TOPICS: When I take the time to look, what do I see in the world around me? (taken from Having had a spiritual awakening)

The website link to the group meeting room is http://www.12stepforums.net/chatroom2.html. There are other ways to join the room also.  Using mIRC or other chat client, the server we use is irc.chat4all.org, port 6667 which users will need to add to their IRC server list, and our room name (#alanonchat) to their IRC channels.

The Promise of the Sea - from Having had a Spiritual Awakening.

A dark fog of denial closed over me at the moment of my birth and continued to get blacker and blacker until the power of love called Al-anon broke through and lit up my life.
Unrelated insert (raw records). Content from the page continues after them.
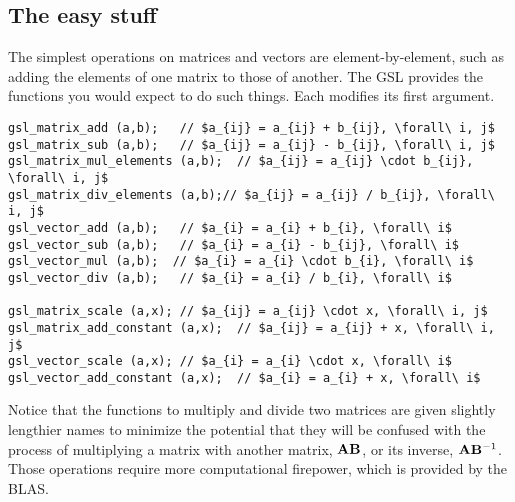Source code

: \subsection{The easy stuff} The simplest operations on matrices and
vectors are element-by-element, such as adding the elements of one
matrix to those of another. The GSL provides the functions you would
expect to do such things. Each modifies its first argument.
 
 
 
 
 
 
\lstset{texcl=true} %
\begin{lstlisting}
gsl_matrix_add (a,b);   // $a_{ij} = a_{ij} + b_{ij}, \forall\ i, j$
gsl_matrix_sub (a,b);   // $a_{ij} = a_{ij} - b_{ij}, \forall\ i, j$
gsl_matrix_mul_elements (a,b);  // $a_{ij} = a_{ij} \cdot b_{ij}, \forall\ i, j$
gsl_matrix_div_elements (a,b);// $a_{ij} = a_{ij} / b_{ij}, \forall\ i, j$
gsl_vector_add (a,b);   // $a_{i} = a_{i} + b_{i}, \forall\ i$
gsl_vector_sub (a,b);   // $a_{i} = a_{i} - b_{ij}, \forall\ i$
gsl_vector_mul (a,b);  // $a_{i} = a_{i} \cdot b_{i}, \forall\ i$
gsl_vector_div (a,b);   // $a_{i} = a_{i} / b_{i}, \forall\ i$

gsl_matrix_scale (a,x); // $a_{ij} = a_{ij} \cdot x, \forall\ i, j$
gsl_matrix_add_constant (a,x);  // $a_{ij} = a_{ij} + x, \forall\ i, j$
gsl_vector_scale (a,x); // $a_{i} = a_{i} \cdot x, \forall\ i$
gsl_vector_add_constant (a,x);  // $a_{i} = a_{i} + x, \forall\ i$
\end{lstlisting}

Notice that the functions to multiply and divide two matrices are given
slightly lengthier names to minimize the potential that they will be
confused with the process of multiplying a matrix with another matrix,
${\bf A}{\bf B}$, or its inverse, 
${\bf A}{\bf B}^{-1}$. Those operations require more computational firepower, which
is provided by the BLAS.


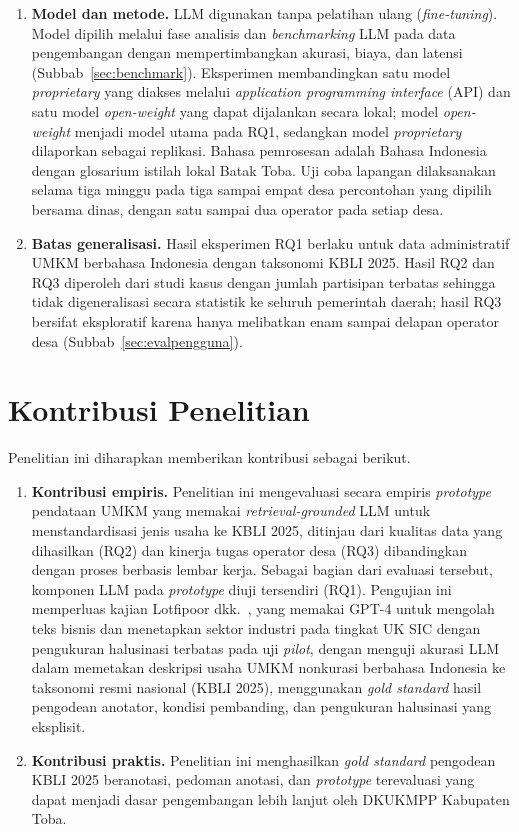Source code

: \begin{enumerate}[label=\arabic*., leftmargin=*]
  \item \textbf{Model dan metode.} LLM digunakan tanpa pelatihan ulang (\textit{fine-tuning}). Model dipilih melalui fase analisis dan \textit{benchmarking} LLM pada data pengembangan dengan mempertimbangkan akurasi, biaya, dan latensi (Subbab~\ref{sec:benchmark}). Eksperimen membandingkan satu model \textit{proprietary} yang diakses melalui \textit{application programming interface} (API) dan satu model \textit{open-weight} yang dapat dijalankan secara lokal; model \textit{open-weight} menjadi model utama pada RQ1, sedangkan model \textit{proprietary} dilaporkan sebagai replikasi. Bahasa pemrosesan adalah Bahasa Indonesia dengan glosarium istilah lokal Batak Toba. Uji coba lapangan dilaksanakan selama tiga minggu pada tiga sampai empat desa percontohan yang dipilih bersama dinas, dengan satu sampai dua operator pada setiap desa.
  \item \textbf{Batas generalisasi.} Hasil eksperimen RQ1 berlaku untuk data administratif UMKM berbahasa Indonesia dengan taksonomi KBLI 2025. Hasil RQ2 dan RQ3 diperoleh dari studi kasus dengan jumlah partisipan terbatas sehingga tidak digeneralisasi secara statistik ke seluruh pemerintah daerah; hasil RQ3 bersifat eksploratif karena hanya melibatkan enam sampai delapan operator desa (Subbab~\ref{sec:evalpengguna}).
\end{enumerate}

\section{Kontribusi Penelitian}
\label{sec:kontribusi}

Penelitian ini diharapkan memberikan kontribusi sebagai berikut.

\begin{enumerate}[label=\arabic*., leftmargin=*]
  \item \textbf{Kontribusi empiris.} Penelitian ini mengevaluasi secara empiris \textit{prototype} pendataan UMKM yang memakai \textit{retrieval-grounded} LLM untuk menstandardisasi jenis usaha ke KBLI 2025, ditinjau dari kualitas data yang dihasilkan (RQ2) dan kinerja tugas operator desa (RQ3) dibandingkan dengan proses berbasis lembar kerja. Sebagai bagian dari evaluasi tersebut, komponen LLM pada \textit{prototype} diuji tersendiri (RQ1). Pengujian ini memperluas kajian Lotfipoor dkk.\ \cite{lotfipoor2026llm}, yang memakai GPT-4 untuk mengolah teks bisnis dan menetapkan sektor industri pada tingkat UK SIC dengan pengukuran halusinasi terbatas pada uji \textit{pilot}, dengan menguji akurasi LLM dalam memetakan deskripsi usaha UMKM nonkurasi berbahasa Indonesia ke taksonomi resmi nasional (KBLI 2025), menggunakan \textit{gold standard} hasil pengodean anotator, kondisi pembanding, dan pengukuran halusinasi yang eksplisit.
  \item \textbf{Kontribusi praktis.} Penelitian ini menghasilkan \textit{gold standard} pengodean KBLI 2025 beranotasi, pedoman anotasi, dan \textit{prototype} terevaluasi yang dapat menjadi dasar pengembangan lebih lanjut oleh DKUKMPP Kabupaten Toba.
\end{enumerate}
My parents, both adult children of alcholics, were perfect for each other- Mum began her life-long love affair with prescription drugs and Dad carried on the lessons learned as a child to be her people-pleasing enabler. Very early in life I learned that it did not do to show my emotions, to utter my true thoughts, or to trust anyone but myself- while at the same time appearing to do all three. IT was quite a juggling act, but one I became so adept at that I operated on automatic pilot, never realizing anything was wrong with my life until sometime into my marriage to an active alcoholic.

Part of our "Happy Families" game was to go to church every Sunday without fail. The appearance of piety was very important in our small seaside community. "See" it would announce to all, "there is nothing wrong in our family, not like those people down the road whose father gets drunk all the time. Oh, Mother gets sick from time to time, poor dear, but she will rally. Medical science is wonderful, is it not? It provides all those miracle cures she espouses so bravely. Thank God for them."
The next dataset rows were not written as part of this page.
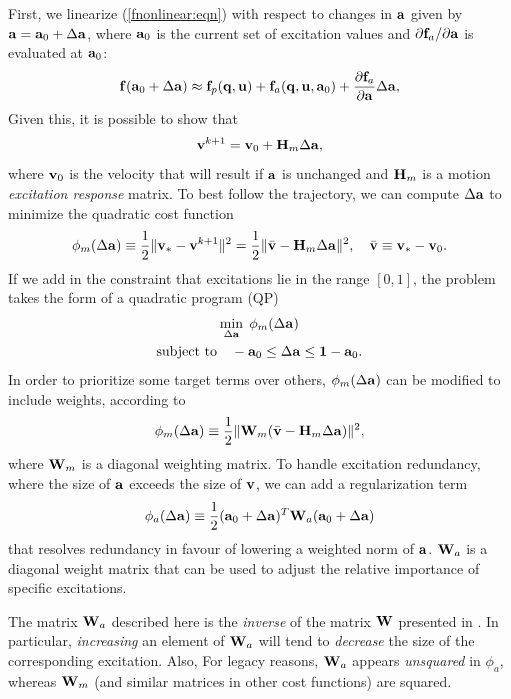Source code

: First, we linearize (\ref{fnonlinear:eqn}) with respect to changes
in ${\bf a}$ given by ${\bf a} = {\bf a}_0 + \Delta {\bf a}$,
where ${\bf a}_0$ is the current set of excitation values and
$\partial {\bf f}_a/\partial {\bf a}$ is evaluated at ${\bf a}_0$:
%
\begin{equation}
{\bf f}({\bf a}_0 + \Delta {\bf a}) \approx
{\bf f}_p ({\bf q}, {\bf u}) + {\bf f}_a({\bf q}, {\bf u}, {\bf a}_0) + \frac{\partial {\bf f}_a}{\partial {\bf a}} \Delta {\bf a},
\label{flinearizeWrtA:eqn}	
\end{equation}
%
Given this, it is possible to show that
%
\begin{equation*}
{\bf v}^{k+1} = {\bf v}_0 + {\bf H}_m \Delta {\bf a},
\end{equation*}
%
where ${\bf v}_0$ is the velocity that will result if ${\bf a}$ is unchanged and ${\bf H}_m$ is a
motion {\it excitation response} matrix. To best follow the trajectory, we
can compute $\Delta {\bf a}$ to minimize the quadratic cost function
%
\begin{equation}
\phi_m(\Delta {\bf a}) \equiv \frac{1}{2} \| {\bf v}_* - {\bf v}^{k+1} \|^2 = 
\frac{1}{2} \| \bar{{\bf v}} - {\bf H}_m \Delta {\bf a} \|^2, \quad
\bar{{\bf v}} \equiv {\bf v}_* - {\bf v}_0.
\end{equation}
%
If we add in the constraint that excitations lie in the range $[0,
1]$, the problem takes the form of a quadratic program (QP)
%
\begin{gather}
\min_{\Delta {\bf a}} \; \phi_m(\Delta {\bf a}) \notag \\
\text{subject to} \quad -{\bf a}_0 \le \Delta {\bf a} \le {\bf 1} - {\bf a}_0.
\label{basicQP:eqn}
\end{gather}
%
In order to prioritize some target terms over others,
$\phi_m(\Delta {\bf a})$ can be modified to include weights, according to
%
\begin{equation}
\phi_m(\Delta {\bf a}) \equiv \frac{1}{2} \| {\bf W}_m (\bar{{\bf v}} - {\bf H}_m \Delta {\bf a}) \|^2,
\label{motionCostTerm:eqn}	
\end{equation}
%
where ${\bf W}_m$ is a diagonal weighting matrix.
%
To handle excitation redundancy, where the size of ${\bf a}$ exceeds the
size of ${\bf v}$, we can add a regularization term
%
\begin{equation}
\phi_a(\Delta {\bf a}) \equiv 
\frac{1}{2} ({\bf a}_0 + \Delta {\bf a})^T {\bf W}_a ({\bf a}_0 + \Delta {\bf a})
\label{regularizeCostTerm:eqn}	
\end{equation}
%
that resolves redundancy in favour of lowering a weighted norm of
${\bf a}$.  ${\bf W}_a$ is a diagonal weight matrix that can be used to adjust
the relative importance of specific excitations.

\begin{sideblock}
The matrix ${\bf W}_a$ described here is the {\it inverse} of the matrix ${\bf W}$
presented in \cite{lloyd2012artisynth}. In particular, {\it increasing} an
element of ${\bf W}_a$ will tend to {\it decrease} the size of the corresponding
excitation.  Also, For legacy reasons, ${\bf W}_a$ appears {\it unsquared} in
$\phi_a$, whereas ${\bf W}_m$ (and similar matrices in other cost functions) are
squared.
\end{sideblock}

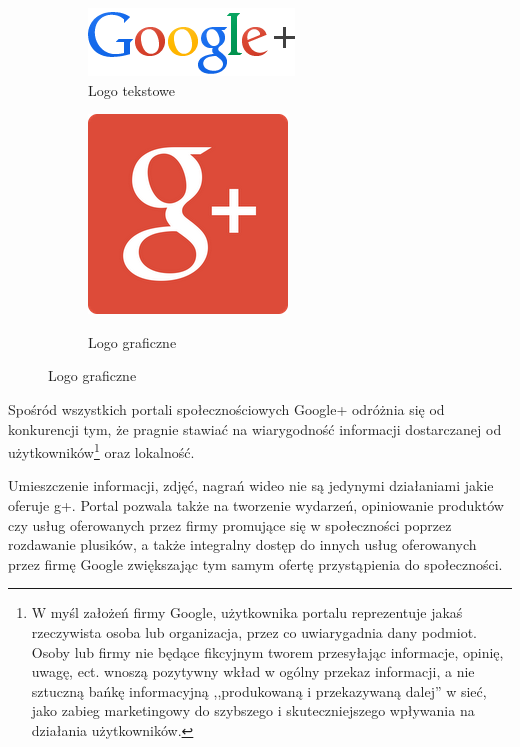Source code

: \begin{figure}[!h]
\centering
\begin{subfigure}{.5\textwidth}
  \centering
  \includegraphics[width=.4\linewidth]{images/googleplus_color.png}
  \caption{Logo tekstowe}
  \label{fig:sub1}
\end{subfigure}%
\begin{subfigure}{.5\textwidth}
  \centering
  \scalebox{0.7}
  {
      \includegraphics[width=.4\linewidth]{images/google-plus-logo.png}
  }  
  \caption{Logo graficzne}
  \label{fig:sub2}
\end{subfigure}
\label{fig:logo-google}
\end{figure}

Spośród wszystkich portali społecznościowych Google+ odróżnia się od konkurencji tym, że pragnie stawiać na wiarygodność informacji dostarczanej od użytkowników\footnote{W myśl założeń firmy Google, użytkownika portalu reprezentuje jakaś rzeczywista osoba lub organizacja, przez co uwiarygadnia dany podmiot. Osoby lub firmy nie będące fikcyjnym tworem przesyłając informacje, opinię, uwagę, ect. wnoszą pozytywny wkład w ogólny przekaz informacji, a nie sztuczną bańkę informacyjną ,,produkowaną i przekazywaną dalej'' w sieć, jako zabieg marketingowy do szybszego i skuteczniejszego wpływania na działania użytkowników.} oraz lokalność.

Umieszczenie informacji, zdjęć, nagrań wideo nie są jedynymi działaniami jakie oferuje g+. Portal pozwala także na tworzenie wydarzeń, opiniowanie produktów czy usług oferowanych przez firmy promujące się w społeczności poprzez rozdawanie plusików, a także integralny dostęp do innych usług oferowanych przez firmę Google zwiększając tym samym ofertę przystąpienia do społeczności.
Invoking God's name was a very convenient way of justifying actions in our family. If He/she was ever real to me, it was as a vengeful force that would "get" me for every real or imagined infraction of the ever-changing rules my mother set down. Under the warmth of Al-Anon's sunshine I began to examine my motives. Why did I try to get to the beach every time I was feeling bad? Why did my discomfort get worse the further away from the shoreline I got? Why did I feel better after a time communing with the sea- feelign the wind in my face, watching the changing face of the sea, humbly recognizing its power, exulting in it's ability to change?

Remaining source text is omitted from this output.